Yes, it would be constitutional. But so what?
I have an Op-Ed in the New York Times today with a headline you’ve seen 1001 times before: “Would Indicting Trump Be Constitutional?”
My answer to that question is yes, it would be–even while he’s in office. And I briefly explain why I think my old office, OLC, was mistaken to conclude otherwise in 2000. (As the Op-Ed notes, I wasn’t involved in that opinion.)
But the primary point of the Op-Ed is to say: So what?
Everywhere one turns these days–including on this and other blogs–everyone is constantly speculating whether Donald Trump committed any criminal offenses and, if so, whether, when and where he might be tried (or impeached) for them. Take last week’s sentencing memoranda about Michael Cohen. Naturally, everyone is wondering what it means in terms of Trump’s possible wrongdoing: Did he violate campaign finance laws in directing Cohen to make undisclosed payments of hush money? Was he party to possible fraud or money laundering in connection with the Trump Organization’s reimbursements to Cohen? To Cohen’s cover-up of Trump’s own “Moscow Project”?
Every new revelation in the Mueller and SDNY investigations, every new indictment and sentencing, starts such feverish speculation afresh.
In my Op-Ed I try to explain why such focus is misplaced.

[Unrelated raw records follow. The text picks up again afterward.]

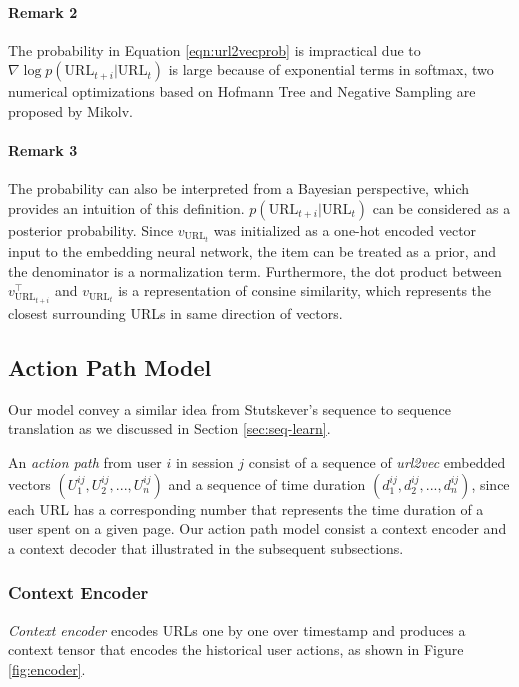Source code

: \paragraph{Remark 2} The probability in Equation \ref{eqn:url2vecprob} is impractical due to
$\nabla \log{p(\text{URL}_{t+i} | \text{URL}_t)}$ is large because of exponential terms in softmax,
two numerical optimizations \cite{mikolv2013embedding} based on Hofmann Tree and Negative Sampling
are proposed by Mikolv.

\paragraph{Remark 3} The probability can also be interpreted from a Bayesian perspective,
which provides an intuition of this definition. $p(\text{URL}_{t+i} | \text{URL}_t)$
can be considered as a posterior probability. Since $v_{\text{URL}_t}$ was initialized
as a one-hot encoded vector input to the embedding neural network, the item can be treated
as a prior, and the denominator is a normalization term.
Furthermore, the dot product between $v_{\text{URL}_{t+i}} ^\top$
and $v_{\text{URL}_t}$ is a representation of consine similarity, which represents
the closest surrounding URLs in same direction of vectors.

\subsection{Action Path Model}

Our model convey a similar idea from Stutskever's sequence 
to sequence translation as we discussed in Section \ref{sec:seq-learn}.

An \emph{action path} from user $i$ in session $j$ consist of 
a sequence of \emph{url2vec} embedded vectors $(U^{ij}_1, U^{ij}_2, ..., U^{ij}_n)$ 
and a sequence of time duration $(d^{ij}_1, d^{ij}_2, ..., d^{ij}_n)$, since each URL 
has a corresponding number that represents the time duration of a user spent on a given page.
Our action path model consist a context encoder and a context decoder that illustrated in the subsequent
subsections.

\subsubsection{Context Encoder}

\emph{Context encoder} encodes URLs one by one over timestamp and produces a context tensor 
that encodes the historical user actions, as shown in Figure \ref{fig:encoder}.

Although it’s surely important for several other reasons to uncover just what Trump did or didn’t do, especially in his relationships with Russia, there’s not much practical importance in answering the question whether Trump did or didn’t satisfy the elements of any particular criminal offense, or in debating whether an indictment, let alone a trial, would be constitutional.
Worse still (or so I argue!), the understandable but inordinate focus on those questions–about Trump’s potential culpability for past actions (especially those that preceded his presidency)–is an unfortunate distraction from the most significant question the Mueller investigation was designed to answer, namely, whether Trump is compromised in a manner that prevents him now, and going forward, from adequately addressing the Russian threat to the U.S. election system. [A welcome counterexample is this post by Alex Finley, Asha Rangappa and John Sipher, explaining that “making this merely about the bright line between illegality (criminality) and legality means that most Americans are missing what is right under our noses.”]
Our primary focus, in other words, ought to be on whether Trump is capable now of performing his duties as President–on whether and how Trump might be compromised when it comes to Russia–rather than on whether his conduct during the transition and campaign (and earlier) crossed the criminal line or was “merely” sleazy and shockingly inappropriate.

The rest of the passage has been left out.